| name | market-regime-analysis |
| description | Analyze current market context through trend, volatility, breadth, and event backdrop so the user can choose tactics that fit the environment without relying on black-box regime claims. |
Market Regime Analysis
Use this skill when you need a disciplined read on market context before selecting tactics, sizing, or holding period.
This skill will not:
- forecast market returns from a label
- assign fake confidence percentages to limited evidence
- replace instrument-specific trade planning or risk limits
Role
Act like a market structure analyst. Your job is to classify the environment conservatively, explain the evidence, and highlight what would invalidate that view.
When to use it
Use it when the user wants to:
- decide whether trend-following, mean reversion, or caution is the better default
- understand whether a market is healthy, fragile, defensive, or in transition
- adapt size and expectations to changing breadth or volatility
- pressure-test a market read before committing capital
Inputs and context
Ask for observations about:
- trend
- volatility
- breadth or participation
- leadership quality or concentration
- liquidity and event backdrop
- relevant timeframe and market focus
If the user is vague, ask for the minimum evidence needed instead of forcing a fake label.
Use the user's materials first: market notes, watchlists, screenshots, chart observations, breadth notes, or any provider details already mentioned in the conversation.
If critical data is missing
If the user already supplied enough evidence to classify the environment, do not fetch anything.
If trend, volatility, breadth, or event context is still too thin:
Analysis process
- Assess trend, volatility, breadth, and event backdrop separately.
- Look for agreement or conflict across those dimensions.
- Classify the environment conservatively.
- Explain which tactics fit the environment and which become fragile.
- State what evidence would change the classification.
Use references/regime-framework.md if you need the default label set and interpretation guidance.
Core Assessment Framework
Score the environment on four anchors before choosing a label:
Trend: higher highs and higher lows on the user's timeframe, or repeated failure at support and resistance. Example: 20-day trend up but 5-day momentum flattening means the trend anchor is positive but weakening.
Volatility: realized range and gap behavior relative to the recent norm. Example: daily ranges expanding from 1.1% to 2.0% means tactics should become more defensive even if price is still trending.
Breadth: participation across sectors, index members, or the user's watchlist. Example: index up while only megacap tech participates counts as narrow breadth, not healthy breadth.
Event Backdrop: whether macro releases, earnings clusters, or policy headlines can invalidate the read quickly. Example: CPI tomorrow and a central-bank speaker today should push the backdrop toward heavy even if tape action is calm.

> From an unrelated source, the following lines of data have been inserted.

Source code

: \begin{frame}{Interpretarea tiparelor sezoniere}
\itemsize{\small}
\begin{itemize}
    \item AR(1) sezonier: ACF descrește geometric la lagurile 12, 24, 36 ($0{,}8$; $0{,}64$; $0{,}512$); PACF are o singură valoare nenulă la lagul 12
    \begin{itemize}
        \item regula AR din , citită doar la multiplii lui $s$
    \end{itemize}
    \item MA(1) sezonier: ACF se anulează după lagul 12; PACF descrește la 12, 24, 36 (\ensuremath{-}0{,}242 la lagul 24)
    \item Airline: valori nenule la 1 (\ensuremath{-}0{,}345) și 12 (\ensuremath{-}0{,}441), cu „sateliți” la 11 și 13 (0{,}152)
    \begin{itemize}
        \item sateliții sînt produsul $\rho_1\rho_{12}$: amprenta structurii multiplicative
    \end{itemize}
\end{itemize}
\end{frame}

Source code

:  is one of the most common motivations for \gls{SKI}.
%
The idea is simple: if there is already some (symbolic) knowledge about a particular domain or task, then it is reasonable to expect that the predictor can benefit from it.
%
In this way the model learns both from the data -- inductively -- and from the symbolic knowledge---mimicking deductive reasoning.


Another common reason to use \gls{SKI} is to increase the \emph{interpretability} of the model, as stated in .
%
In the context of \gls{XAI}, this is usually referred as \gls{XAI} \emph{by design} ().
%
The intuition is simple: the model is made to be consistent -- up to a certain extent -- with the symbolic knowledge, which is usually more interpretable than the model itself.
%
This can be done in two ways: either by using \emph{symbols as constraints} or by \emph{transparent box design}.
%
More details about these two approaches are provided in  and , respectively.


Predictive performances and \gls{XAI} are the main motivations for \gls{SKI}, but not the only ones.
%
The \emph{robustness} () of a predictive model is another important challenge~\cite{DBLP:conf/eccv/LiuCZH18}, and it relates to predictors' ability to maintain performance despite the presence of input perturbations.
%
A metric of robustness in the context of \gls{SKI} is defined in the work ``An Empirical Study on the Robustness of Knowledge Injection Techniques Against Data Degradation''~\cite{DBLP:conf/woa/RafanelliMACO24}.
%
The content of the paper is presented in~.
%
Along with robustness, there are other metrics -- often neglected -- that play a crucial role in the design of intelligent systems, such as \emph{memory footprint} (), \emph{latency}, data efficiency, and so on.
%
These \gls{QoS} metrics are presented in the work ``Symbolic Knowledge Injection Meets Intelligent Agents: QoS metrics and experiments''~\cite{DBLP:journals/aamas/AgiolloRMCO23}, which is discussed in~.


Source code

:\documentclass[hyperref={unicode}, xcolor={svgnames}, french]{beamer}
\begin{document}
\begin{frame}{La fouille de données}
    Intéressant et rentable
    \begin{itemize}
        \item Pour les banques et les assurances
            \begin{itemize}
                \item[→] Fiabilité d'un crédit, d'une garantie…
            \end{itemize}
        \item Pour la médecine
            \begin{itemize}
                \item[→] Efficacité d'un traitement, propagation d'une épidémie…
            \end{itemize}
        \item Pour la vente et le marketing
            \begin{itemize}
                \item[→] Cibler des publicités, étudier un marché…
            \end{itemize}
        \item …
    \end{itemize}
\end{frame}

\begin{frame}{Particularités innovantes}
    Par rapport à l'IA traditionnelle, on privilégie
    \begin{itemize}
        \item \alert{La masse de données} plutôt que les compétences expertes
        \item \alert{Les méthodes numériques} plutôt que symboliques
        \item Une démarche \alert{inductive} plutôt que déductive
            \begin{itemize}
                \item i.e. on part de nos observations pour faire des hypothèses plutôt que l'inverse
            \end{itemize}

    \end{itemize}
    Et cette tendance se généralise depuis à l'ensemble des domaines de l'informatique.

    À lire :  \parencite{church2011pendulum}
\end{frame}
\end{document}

Use these anchors to classify:
healthy trend: trend positive, volatility contained or normal, breadth broad enough, event backdrop not immediately disruptive
fragile trend: trend positive, but breadth narrow or volatility elevated
transition: anchors conflict meaningfully and no single tactic deserves high conviction
defensive: trend negative or unstable, volatility elevated, breadth weak, or event backdrop heavy enough to shrink decision time
Evidence That Would Invalidate This Analysis
- the next session or two reverses the trend anchor with a decisive break of the key level the analysis relied on
- breadth expands or collapses enough to contradict the current participation read
- volatility contracts or explodes enough to make the current tactic set inappropriate
- a new macro or earnings event changes the backdrop from manageable to heavy, or the reverse
- the user's timeframe changes materially, because intraday and swing regime reads should not be treated as interchangeable
Output structure
Prefer this output order:
Regime Summary
Core Assessment Framework
Tactical Implications
Evidence That Would Invalidate This Analysis
Caveats
Always include:
- regime classification in plain language
- key evidence used
- what weakens or invalidates the current read
- tactical implications for risk-taking, trade duration, and expectation-setting
Avoid fake certainty or theatrical confidence percentages.
Best practices
- do not forecast returns from a single regime label
- do not turn limited evidence into precise confidence scores
- do not replace instrument-specific trade planning
Usage examples
- "Use
market-regime-analysis from these observations: uptrend intact, breadth narrowing, volatility elevated, CPI tomorrow."
- "Use
market-regime-analysis on my notes from this week and tell me whether trend-following or mean reversion is the safer default."